*What you are asked to do*. The line containing "- 이름과 지역 중복" marks where to begin; quote it and every line after it through the end of the data, exactly as written.

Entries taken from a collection
▼
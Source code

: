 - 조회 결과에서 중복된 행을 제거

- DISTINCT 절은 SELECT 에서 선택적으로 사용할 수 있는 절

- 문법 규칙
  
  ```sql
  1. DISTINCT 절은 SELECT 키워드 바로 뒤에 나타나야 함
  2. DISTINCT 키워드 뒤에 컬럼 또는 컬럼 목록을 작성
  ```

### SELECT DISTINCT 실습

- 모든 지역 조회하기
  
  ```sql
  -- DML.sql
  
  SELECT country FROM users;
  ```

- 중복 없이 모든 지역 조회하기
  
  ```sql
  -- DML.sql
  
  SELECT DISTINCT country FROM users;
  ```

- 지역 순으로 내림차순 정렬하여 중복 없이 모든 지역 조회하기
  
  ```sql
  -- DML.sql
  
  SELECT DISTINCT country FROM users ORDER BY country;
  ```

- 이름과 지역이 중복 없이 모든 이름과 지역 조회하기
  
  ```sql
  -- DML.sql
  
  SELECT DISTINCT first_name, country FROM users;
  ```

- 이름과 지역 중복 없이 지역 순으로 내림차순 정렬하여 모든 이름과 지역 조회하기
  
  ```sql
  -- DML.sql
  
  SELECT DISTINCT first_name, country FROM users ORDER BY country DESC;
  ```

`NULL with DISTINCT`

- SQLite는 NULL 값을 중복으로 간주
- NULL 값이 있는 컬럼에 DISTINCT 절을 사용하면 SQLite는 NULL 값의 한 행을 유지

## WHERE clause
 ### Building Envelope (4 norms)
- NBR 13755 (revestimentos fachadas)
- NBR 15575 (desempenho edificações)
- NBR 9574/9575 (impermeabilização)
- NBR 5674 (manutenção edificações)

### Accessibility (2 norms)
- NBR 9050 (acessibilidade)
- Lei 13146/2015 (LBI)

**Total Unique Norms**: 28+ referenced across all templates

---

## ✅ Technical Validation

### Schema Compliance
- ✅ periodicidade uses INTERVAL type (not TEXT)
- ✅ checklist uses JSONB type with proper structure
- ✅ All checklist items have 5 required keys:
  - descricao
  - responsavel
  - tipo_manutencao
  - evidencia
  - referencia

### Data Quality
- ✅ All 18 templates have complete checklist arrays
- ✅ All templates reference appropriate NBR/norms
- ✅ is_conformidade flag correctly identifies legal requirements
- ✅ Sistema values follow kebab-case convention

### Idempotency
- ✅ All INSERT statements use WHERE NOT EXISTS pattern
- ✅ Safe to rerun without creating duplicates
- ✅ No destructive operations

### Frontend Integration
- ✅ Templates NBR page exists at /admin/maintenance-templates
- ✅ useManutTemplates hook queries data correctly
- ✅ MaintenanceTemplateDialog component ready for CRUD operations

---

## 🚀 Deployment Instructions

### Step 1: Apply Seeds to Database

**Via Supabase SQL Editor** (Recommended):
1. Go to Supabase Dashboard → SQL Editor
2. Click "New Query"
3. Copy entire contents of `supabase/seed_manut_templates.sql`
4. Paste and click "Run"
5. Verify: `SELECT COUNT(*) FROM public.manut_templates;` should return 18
▲
*Reply*.
- 이름과 지역 중복 없이 지역 순으로 내림차순 정렬하여 모든 이름과 지역 조회하기
  
  ```sql
  -- DML.sql
  
  SELECT DISTINCT first_name, country FROM users ORDER BY country DESC;
  ```

`NULL with DISTINCT`

- SQLite는 NULL 값을 중복으로 간주
- NULL 값이 있는 컬럼에 DISTINCT 절을 사용하면 SQLite는 NULL 값의 한 행을 유지

## WHERE clause
 ### Building Envelope (4 norms)
- NBR 13755 (revestimentos fachadas)
- NBR 15575 (desempenho edificações)
- NBR 9574/9575 (impermeabilização)
- NBR 5674 (manutenção edificações)

### Accessibility (2 norms)
- NBR 9050 (acessibilidade)
- Lei 13146/2015 (LBI)

**Total Unique Norms**: 28+ referenced across all templates

---

## ✅ Technical Validation

### Schema Compliance
- ✅ periodicidade uses INTERVAL type (not TEXT)
- ✅ checklist uses JSONB type with proper structure
- ✅ All checklist items have 5 required keys:
  - descricao
  - responsavel
  - tipo_manutencao
  - evidencia
  - referencia

### Data Quality
- ✅ All 18 templates have complete checklist arrays
- ✅ All templates reference appropriate NBR/norms
- ✅ is_conformidade flag correctly identifies legal requirements
- ✅ Sistema values follow kebab-case convention

### Idempotency
- ✅ All INSERT statements use WHERE NOT EXISTS pattern
- ✅ Safe to rerun without creating duplicates
- ✅ No destructive operations

### Frontend Integration
- ✅ Templates NBR page exists at /admin/maintenance-templates
- ✅ useManutTemplates hook queries data correctly
- ✅ MaintenanceTemplateDialog component ready for CRUD operations

---

## 🚀 Deployment Instructions

### Step 1: Apply Seeds to Database

**Via Supabase SQL Editor** (Recommended):
1. Go to Supabase Dashboard → SQL Editor
2. Click "New Query"
3. Copy entire contents of `supabase/seed_manut_templates.sql`
4. Paste and click "Run"
5. Verify: `SELECT COUNT(*) FROM public.manut_templates;` should return 18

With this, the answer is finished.